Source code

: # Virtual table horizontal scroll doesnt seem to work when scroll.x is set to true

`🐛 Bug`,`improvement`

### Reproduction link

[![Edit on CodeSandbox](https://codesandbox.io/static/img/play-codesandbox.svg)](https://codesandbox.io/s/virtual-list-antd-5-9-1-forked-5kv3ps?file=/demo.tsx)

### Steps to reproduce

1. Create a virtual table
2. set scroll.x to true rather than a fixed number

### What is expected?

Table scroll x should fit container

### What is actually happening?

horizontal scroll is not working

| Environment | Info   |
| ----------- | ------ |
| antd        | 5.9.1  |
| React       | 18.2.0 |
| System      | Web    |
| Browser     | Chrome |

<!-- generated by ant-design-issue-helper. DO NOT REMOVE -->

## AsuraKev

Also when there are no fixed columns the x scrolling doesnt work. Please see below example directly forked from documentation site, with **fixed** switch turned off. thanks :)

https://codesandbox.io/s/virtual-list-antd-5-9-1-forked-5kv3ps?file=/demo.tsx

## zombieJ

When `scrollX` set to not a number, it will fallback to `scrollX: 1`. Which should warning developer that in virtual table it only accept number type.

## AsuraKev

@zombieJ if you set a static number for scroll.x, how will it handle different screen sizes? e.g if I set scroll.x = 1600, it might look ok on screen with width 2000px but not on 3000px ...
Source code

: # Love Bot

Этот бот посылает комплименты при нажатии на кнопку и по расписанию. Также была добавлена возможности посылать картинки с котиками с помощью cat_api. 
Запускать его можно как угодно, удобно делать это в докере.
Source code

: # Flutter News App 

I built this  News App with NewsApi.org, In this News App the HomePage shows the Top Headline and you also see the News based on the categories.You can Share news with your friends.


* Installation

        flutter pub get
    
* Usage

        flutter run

=-=-=

**PROMPT**
Your task is to show every line of the listing above containing "true".

**SOLUTION BELOW**
: # Virtual table horizontal scroll doesnt seem to work when scroll.x is set to true
2. set scroll.x to true rather than a fixed number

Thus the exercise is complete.